Koçal, tüketiciyi istismar etmek isteyen belli bir kesimin  Cumurbaşkanlığı forsu, Cumhurbaşkanlığı İletişim Başkanlığı ve Ticaret Bakanlığı  gibi kurumların logosunu kullanarak "Kredi kartı yıllık aidatları geri alınıyor"  gibi reklam verdiğini belirterek, "Logolarla inandırıcılığını artırmak isteyen  dolandırıcıların tuzağına düşen tüketicilerimiz, hemen linke tıklayarak yıllık  aidatını alabilmek için kredi kartı bilgileriyle formu dolduruyor.
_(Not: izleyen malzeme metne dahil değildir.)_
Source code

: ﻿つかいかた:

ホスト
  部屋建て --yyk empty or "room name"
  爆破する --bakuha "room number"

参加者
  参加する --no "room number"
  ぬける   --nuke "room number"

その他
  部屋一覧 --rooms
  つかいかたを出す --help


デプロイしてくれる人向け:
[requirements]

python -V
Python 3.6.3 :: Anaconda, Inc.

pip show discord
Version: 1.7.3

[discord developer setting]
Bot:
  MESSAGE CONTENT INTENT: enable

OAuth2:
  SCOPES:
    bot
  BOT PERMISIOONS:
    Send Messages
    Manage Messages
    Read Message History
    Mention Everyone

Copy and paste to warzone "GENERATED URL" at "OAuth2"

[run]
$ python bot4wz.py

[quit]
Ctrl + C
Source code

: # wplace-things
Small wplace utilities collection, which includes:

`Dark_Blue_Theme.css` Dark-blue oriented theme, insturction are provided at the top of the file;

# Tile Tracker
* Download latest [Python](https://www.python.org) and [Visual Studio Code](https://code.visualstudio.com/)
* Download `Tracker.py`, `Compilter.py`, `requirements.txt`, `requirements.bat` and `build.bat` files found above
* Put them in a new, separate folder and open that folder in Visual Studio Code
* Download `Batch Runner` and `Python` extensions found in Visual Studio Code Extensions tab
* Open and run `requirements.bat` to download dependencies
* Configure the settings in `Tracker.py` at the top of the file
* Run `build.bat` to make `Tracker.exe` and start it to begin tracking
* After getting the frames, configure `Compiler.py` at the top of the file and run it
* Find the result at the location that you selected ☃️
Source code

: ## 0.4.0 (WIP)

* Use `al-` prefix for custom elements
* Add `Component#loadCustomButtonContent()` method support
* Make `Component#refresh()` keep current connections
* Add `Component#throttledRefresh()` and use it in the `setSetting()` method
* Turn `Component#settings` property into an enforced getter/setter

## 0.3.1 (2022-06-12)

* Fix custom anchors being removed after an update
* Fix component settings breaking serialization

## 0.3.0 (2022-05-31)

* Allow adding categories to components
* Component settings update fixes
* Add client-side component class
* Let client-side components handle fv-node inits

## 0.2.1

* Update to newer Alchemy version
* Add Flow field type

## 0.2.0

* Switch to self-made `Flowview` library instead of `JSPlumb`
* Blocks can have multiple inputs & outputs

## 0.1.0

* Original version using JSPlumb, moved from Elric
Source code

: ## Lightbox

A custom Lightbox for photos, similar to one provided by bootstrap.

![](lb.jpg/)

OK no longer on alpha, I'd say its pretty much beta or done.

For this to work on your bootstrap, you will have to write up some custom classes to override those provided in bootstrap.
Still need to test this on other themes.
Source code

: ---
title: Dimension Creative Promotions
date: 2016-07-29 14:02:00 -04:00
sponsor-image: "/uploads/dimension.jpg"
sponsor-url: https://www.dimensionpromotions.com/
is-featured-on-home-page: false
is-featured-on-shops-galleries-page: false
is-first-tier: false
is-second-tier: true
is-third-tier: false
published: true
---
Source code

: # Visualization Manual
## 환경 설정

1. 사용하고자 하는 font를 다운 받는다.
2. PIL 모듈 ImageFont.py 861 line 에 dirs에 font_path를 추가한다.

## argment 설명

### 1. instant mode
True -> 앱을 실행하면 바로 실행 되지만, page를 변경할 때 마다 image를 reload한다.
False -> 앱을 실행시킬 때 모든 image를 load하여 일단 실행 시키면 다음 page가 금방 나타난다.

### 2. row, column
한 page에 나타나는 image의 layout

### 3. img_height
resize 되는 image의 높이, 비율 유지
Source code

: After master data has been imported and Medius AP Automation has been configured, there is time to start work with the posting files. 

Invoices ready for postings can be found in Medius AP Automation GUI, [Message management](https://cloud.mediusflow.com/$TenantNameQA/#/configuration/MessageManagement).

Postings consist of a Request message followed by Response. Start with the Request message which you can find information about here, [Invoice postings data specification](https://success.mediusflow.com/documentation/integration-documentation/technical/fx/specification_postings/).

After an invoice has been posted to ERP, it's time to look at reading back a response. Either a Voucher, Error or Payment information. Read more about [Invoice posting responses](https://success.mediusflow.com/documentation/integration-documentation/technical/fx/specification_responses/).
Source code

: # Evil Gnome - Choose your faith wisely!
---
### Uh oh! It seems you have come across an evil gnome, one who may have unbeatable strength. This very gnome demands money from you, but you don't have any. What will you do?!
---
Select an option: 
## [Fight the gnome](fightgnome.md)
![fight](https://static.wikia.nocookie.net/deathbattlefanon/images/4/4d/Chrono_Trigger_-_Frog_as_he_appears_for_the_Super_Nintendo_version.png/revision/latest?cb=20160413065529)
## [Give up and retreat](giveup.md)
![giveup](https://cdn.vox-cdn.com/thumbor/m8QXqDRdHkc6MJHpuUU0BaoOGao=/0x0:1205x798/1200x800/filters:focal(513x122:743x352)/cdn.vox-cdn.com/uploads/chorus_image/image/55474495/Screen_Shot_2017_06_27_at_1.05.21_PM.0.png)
Sosyal medyada  reklamı yapılan bu tür reklamların ortak amacı, tüketicilerin kredi kartı  bilgilerini ele geçirmek." diye konuştu.

Hiçbir bankanın kredi kartı yıllık aidatını müşterilere iade etmek  için sosyal medyaya reklam vermeyeceğine dikkati çeken Koçal, bankaların, 6502  sayılı Tüketicinin Korunması Hakkındaki Kanun'un "kart çıkaran kuruluşlar,  tüketicilere yıllık üyelik aidatı ve benzeri isim altında ücret tahsil  etmedikleri bir kredi kartı sunmak zorundadır" maddesinden dolayı tüketicilere  aidatsız kart seçeneği sunması gerektiğini belirtti.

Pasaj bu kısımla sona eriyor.